═════ Working data ═════
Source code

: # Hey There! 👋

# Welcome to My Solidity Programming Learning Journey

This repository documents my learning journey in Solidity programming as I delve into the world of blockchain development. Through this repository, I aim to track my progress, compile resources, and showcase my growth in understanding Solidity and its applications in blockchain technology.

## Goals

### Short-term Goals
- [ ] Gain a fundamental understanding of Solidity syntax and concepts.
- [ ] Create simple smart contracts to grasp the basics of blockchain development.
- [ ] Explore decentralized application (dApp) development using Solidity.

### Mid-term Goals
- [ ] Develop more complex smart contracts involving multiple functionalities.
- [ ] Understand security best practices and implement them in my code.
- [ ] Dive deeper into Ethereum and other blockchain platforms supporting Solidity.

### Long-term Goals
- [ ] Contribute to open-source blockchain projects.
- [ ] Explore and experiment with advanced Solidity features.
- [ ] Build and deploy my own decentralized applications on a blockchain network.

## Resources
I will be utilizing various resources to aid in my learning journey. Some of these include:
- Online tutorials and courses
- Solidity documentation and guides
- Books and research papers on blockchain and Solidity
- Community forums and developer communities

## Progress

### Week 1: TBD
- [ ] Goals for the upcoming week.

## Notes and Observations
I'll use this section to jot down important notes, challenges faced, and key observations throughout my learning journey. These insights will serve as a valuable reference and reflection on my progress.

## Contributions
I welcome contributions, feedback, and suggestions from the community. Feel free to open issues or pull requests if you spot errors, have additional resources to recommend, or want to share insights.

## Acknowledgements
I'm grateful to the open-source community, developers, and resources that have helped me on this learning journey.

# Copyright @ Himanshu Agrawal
═════
What you will do:
Look back at the entries above. Retype the line with "# Welcome to", the line with "### Long-term Goals", and all lines in between.

Response:
# Welcome to My Solidity Programming Learning Journey

This repository documents my learning journey in Solidity programming as I delve into the world of blockchain development. Through this repository, I aim to track my progress, compile resources, and showcase my growth in understanding Solidity and its applications in blockchain technology.

## Goals

### Short-term Goals
- [ ] Gain a fundamental understanding of Solidity syntax and concepts.
- [ ] Create simple smart contracts to grasp the basics of blockchain development.
- [ ] Explore decentralized application (dApp) development using Solidity.

### Mid-term Goals
- [ ] Develop more complex smart contracts involving multiple functionalities.
- [ ] Understand security best practices and implement them in my code.
- [ ] Dive deeper into Ethereum and other blockchain platforms supporting Solidity.

### Long-term Goals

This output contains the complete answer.